(Stored entries)
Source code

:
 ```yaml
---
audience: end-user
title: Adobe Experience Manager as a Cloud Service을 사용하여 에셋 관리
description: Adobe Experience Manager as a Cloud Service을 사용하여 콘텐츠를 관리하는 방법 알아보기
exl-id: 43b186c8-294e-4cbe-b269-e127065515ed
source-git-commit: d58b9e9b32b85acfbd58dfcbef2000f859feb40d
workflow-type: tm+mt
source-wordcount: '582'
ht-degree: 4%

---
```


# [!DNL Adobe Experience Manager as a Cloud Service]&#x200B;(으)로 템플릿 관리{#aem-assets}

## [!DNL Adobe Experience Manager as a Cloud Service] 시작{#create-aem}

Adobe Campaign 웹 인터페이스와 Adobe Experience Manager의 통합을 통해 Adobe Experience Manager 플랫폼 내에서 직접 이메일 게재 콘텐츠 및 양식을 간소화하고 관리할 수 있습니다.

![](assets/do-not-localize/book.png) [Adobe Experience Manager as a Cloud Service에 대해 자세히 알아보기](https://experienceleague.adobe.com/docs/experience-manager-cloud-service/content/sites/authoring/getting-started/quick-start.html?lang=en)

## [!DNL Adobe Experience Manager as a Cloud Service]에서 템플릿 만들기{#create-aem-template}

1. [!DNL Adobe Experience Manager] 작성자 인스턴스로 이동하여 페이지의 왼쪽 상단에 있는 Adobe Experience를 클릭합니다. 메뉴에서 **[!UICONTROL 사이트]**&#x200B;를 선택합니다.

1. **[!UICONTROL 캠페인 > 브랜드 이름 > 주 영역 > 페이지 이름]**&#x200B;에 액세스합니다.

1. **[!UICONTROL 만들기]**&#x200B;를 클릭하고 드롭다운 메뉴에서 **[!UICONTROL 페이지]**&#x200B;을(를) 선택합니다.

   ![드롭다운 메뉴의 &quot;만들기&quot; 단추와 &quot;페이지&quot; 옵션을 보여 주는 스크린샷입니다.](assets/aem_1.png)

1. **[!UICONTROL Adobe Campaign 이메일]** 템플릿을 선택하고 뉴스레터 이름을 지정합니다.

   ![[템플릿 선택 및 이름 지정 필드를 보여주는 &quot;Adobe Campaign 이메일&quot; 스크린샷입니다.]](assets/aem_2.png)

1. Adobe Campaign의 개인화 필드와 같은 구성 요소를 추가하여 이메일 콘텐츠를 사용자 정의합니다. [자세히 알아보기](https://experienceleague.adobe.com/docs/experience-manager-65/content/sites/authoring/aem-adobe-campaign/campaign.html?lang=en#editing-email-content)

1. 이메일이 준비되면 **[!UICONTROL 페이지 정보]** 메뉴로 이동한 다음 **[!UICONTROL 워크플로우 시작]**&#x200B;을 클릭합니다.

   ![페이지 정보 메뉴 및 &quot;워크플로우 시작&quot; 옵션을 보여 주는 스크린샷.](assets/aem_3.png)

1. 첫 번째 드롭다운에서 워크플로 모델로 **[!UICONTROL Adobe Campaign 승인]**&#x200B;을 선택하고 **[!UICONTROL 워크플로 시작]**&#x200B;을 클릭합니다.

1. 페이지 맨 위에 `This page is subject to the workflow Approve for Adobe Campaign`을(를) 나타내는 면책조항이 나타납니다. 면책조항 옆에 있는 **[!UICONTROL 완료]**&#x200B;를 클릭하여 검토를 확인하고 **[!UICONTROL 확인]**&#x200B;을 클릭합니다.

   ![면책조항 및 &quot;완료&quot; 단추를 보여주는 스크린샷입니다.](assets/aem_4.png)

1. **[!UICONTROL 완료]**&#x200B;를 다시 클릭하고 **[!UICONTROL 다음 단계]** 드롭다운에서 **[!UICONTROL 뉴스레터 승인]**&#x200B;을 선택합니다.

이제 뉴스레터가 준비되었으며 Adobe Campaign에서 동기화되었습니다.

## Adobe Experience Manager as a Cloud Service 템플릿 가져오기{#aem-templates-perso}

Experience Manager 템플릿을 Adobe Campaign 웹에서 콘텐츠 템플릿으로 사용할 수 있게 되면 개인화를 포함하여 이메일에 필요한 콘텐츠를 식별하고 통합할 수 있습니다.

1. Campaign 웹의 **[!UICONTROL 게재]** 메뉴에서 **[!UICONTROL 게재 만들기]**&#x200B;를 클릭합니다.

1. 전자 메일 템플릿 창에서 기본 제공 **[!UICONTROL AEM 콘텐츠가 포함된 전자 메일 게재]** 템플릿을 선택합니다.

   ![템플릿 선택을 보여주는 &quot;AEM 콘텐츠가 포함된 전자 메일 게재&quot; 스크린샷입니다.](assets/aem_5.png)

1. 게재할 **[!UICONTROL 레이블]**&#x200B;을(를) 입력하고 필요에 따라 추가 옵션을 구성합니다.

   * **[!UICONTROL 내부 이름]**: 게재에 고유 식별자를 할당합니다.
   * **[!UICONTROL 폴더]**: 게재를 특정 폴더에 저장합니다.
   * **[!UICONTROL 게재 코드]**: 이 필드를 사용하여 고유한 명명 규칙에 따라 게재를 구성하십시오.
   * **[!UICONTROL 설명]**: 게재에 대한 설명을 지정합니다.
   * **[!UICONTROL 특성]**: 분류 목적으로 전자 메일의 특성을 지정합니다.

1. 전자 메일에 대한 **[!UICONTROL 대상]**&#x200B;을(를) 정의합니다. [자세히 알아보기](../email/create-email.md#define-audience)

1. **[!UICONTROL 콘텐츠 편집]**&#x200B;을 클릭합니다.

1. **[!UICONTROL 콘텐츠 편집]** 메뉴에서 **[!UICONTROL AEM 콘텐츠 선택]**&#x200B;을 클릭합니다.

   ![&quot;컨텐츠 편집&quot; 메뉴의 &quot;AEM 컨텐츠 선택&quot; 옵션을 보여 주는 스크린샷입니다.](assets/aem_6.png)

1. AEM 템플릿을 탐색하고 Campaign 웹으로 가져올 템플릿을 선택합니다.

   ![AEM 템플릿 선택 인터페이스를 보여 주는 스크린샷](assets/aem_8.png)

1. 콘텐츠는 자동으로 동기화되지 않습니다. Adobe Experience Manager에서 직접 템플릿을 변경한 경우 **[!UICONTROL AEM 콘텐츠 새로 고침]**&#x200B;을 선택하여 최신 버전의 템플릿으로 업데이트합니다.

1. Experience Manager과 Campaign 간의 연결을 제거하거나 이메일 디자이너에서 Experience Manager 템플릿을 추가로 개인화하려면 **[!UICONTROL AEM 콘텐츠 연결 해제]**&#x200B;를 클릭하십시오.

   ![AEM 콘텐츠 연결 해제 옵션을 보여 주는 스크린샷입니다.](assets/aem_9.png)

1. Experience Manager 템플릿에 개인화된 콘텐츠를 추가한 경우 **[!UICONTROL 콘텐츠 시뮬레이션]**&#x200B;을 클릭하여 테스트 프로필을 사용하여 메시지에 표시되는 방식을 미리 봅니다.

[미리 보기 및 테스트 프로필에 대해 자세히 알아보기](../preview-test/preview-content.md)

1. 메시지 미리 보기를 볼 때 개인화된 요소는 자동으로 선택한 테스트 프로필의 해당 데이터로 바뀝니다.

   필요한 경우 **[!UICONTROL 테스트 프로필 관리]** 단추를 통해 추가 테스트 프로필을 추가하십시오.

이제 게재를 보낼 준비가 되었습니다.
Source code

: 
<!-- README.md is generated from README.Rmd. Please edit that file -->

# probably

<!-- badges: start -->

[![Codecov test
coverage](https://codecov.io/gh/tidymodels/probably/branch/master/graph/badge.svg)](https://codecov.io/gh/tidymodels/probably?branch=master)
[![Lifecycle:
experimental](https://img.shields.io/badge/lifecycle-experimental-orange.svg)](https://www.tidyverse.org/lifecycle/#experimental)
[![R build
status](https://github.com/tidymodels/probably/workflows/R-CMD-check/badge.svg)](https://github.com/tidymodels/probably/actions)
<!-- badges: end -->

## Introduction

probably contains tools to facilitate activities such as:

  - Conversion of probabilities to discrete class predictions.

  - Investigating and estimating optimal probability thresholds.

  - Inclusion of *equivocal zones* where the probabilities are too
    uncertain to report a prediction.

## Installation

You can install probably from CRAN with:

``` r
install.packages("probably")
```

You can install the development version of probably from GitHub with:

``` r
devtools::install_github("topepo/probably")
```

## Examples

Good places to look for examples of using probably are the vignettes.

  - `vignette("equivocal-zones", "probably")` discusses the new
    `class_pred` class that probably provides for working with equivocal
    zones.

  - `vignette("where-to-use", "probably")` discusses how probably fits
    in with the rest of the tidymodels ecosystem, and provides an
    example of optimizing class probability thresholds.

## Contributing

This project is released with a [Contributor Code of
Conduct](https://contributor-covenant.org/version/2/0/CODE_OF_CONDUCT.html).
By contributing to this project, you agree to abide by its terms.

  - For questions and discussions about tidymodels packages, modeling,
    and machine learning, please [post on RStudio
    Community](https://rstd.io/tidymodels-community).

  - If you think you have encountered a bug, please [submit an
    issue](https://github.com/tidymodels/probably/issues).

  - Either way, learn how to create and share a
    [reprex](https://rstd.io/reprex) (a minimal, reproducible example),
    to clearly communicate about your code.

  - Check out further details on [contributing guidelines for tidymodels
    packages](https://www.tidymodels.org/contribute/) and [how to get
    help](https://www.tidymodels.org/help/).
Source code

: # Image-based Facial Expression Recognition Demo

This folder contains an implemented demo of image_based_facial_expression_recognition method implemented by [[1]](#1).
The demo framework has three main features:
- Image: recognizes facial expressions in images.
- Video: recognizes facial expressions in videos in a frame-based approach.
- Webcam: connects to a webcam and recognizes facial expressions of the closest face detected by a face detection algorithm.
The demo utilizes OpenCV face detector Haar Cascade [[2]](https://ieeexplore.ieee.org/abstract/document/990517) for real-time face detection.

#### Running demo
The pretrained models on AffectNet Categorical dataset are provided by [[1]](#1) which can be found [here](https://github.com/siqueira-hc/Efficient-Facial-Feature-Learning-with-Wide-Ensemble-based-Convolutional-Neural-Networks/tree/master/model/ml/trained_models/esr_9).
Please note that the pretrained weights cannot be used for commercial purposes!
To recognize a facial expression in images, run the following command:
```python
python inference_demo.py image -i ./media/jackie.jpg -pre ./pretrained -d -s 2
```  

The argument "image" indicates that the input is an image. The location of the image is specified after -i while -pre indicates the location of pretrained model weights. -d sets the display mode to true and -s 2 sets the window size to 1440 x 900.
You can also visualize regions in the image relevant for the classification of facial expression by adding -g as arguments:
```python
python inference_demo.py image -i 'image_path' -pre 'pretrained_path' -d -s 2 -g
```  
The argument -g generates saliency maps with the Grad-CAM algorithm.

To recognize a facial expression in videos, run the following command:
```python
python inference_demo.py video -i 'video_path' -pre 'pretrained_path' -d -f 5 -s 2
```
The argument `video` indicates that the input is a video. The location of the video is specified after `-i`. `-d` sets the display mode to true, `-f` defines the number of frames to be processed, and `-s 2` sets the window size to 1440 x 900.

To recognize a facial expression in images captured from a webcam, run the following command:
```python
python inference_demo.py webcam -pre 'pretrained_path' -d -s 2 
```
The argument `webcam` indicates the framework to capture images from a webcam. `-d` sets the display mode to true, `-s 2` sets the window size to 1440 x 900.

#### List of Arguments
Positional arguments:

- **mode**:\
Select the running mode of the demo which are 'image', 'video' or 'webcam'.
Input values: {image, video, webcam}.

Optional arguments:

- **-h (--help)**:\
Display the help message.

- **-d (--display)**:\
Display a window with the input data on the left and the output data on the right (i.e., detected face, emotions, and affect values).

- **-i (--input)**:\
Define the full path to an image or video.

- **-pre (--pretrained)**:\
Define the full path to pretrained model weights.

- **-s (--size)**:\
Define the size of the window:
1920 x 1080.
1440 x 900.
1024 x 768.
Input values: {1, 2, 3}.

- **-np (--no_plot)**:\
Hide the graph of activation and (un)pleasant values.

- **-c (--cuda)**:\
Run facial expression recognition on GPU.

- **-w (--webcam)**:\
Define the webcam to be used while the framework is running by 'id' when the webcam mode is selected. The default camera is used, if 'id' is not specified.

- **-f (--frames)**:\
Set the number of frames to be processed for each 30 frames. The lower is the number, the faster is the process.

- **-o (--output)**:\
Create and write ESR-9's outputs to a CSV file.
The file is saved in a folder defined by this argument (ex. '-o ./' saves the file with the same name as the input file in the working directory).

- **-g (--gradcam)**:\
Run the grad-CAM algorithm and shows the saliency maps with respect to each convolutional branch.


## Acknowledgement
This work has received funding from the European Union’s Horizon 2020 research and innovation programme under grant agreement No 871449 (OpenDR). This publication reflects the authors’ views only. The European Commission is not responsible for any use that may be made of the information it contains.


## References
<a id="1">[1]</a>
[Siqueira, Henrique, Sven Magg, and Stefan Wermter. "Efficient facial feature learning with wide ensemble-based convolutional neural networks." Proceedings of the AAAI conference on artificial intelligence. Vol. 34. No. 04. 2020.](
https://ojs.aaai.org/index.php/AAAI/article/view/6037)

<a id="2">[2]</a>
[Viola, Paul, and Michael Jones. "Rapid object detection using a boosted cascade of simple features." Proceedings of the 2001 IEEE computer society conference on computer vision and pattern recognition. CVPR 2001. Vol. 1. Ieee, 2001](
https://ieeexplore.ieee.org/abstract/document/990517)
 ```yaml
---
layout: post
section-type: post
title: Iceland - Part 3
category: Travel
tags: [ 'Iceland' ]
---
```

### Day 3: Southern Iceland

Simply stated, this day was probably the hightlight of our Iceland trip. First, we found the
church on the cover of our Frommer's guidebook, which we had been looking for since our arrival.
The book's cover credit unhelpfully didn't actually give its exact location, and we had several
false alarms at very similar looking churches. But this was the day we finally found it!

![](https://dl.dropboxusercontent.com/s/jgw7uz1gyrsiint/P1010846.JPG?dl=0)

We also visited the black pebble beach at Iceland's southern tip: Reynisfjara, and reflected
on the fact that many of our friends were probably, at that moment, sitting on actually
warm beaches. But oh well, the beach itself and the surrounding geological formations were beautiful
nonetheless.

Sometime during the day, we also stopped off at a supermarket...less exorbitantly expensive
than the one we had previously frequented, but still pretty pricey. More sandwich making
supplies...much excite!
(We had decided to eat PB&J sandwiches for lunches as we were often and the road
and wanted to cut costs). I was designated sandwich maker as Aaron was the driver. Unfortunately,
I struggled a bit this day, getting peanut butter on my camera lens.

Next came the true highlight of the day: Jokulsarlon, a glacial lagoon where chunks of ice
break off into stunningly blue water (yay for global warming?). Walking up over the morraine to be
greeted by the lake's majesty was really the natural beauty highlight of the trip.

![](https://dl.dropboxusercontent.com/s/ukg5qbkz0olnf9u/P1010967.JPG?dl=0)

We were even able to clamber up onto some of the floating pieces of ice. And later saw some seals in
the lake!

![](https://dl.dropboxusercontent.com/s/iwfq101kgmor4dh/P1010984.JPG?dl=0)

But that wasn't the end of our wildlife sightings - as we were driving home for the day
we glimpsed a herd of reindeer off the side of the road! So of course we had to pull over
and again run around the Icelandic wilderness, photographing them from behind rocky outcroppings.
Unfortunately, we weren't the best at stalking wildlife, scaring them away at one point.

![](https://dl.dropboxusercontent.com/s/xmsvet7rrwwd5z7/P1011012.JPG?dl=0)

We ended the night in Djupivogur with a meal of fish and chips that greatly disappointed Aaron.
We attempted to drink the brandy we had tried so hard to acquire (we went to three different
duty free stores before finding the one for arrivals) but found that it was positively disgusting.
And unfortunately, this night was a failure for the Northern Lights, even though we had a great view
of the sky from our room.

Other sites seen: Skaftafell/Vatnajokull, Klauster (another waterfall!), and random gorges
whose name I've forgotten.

- TASK STATEMENT -
Please copy the lines in the records above between the one holding "- Investigating and" and the one holding "discusses the new", inclusive, exactly and with no other line.

- WRITTEN ANSWER -
  - Investigating and estimating optimal probability thresholds.

  - Inclusion of *equivocal zones* where the probabilities are too
    uncertain to report a prediction.

## Installation

You can install probably from CRAN with:

``` r
install.packages("probably")
```

You can install the development version of probably from GitHub with:

``` r
devtools::install_github("topepo/probably")
```

## Examples

Good places to look for examples of using probably are the vignettes.

  - `vignette("equivocal-zones", "probably")` discusses the new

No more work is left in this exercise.